What you should do → Reproduce the whole listing, keeping each line as it is.

--- Given data Enclosed Below ---

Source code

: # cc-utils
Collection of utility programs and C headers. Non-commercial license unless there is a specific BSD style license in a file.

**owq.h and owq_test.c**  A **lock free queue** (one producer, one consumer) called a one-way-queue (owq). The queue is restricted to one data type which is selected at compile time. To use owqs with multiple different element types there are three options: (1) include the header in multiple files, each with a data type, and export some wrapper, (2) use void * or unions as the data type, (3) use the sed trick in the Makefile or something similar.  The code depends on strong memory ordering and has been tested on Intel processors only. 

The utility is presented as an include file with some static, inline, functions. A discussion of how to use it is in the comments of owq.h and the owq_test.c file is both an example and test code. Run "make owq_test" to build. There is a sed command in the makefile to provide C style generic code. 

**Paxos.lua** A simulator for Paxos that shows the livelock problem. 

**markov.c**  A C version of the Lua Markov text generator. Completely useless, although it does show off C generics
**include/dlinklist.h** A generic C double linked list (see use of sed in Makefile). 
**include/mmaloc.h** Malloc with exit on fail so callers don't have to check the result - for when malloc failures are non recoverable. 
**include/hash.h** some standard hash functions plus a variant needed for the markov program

--- End of Enclosed Given data ---

Exercise result →
Source code

: # cc-utils
Collection of utility programs and C headers. Non-commercial license unless there is a specific BSD style license in a file.

**owq.h and owq_test.c**  A **lock free queue** (one producer, one consumer) called a one-way-queue (owq). The queue is restricted to one data type which is selected at compile time. To use owqs with multiple different element types there are three options: (1) include the header in multiple files, each with a data type, and export some wrapper, (2) use void * or unions as the data type, (3) use the sed trick in the Makefile or something similar.  The code depends on strong memory ordering and has been tested on Intel processors only. 

The utility is presented as an include file with some static, inline, functions. A discussion of how to use it is in the comments of owq.h and the owq_test.c file is both an example and test code. Run "make owq_test" to build. There is a sed command in the makefile to provide C style generic code. 

**Paxos.lua** A simulator for Paxos that shows the livelock problem. 

**markov.c**  A C version of the Lua Markov text generator. Completely useless, although it does show off C generics
**include/dlinklist.h** A generic C double linked list (see use of sed in Makefile). 
**include/mmaloc.h** Malloc with exit on fail so callers don't have to check the result - for when malloc failures are non recoverable. 
**include/hash.h** some standard hash functions plus a variant needed for the markov program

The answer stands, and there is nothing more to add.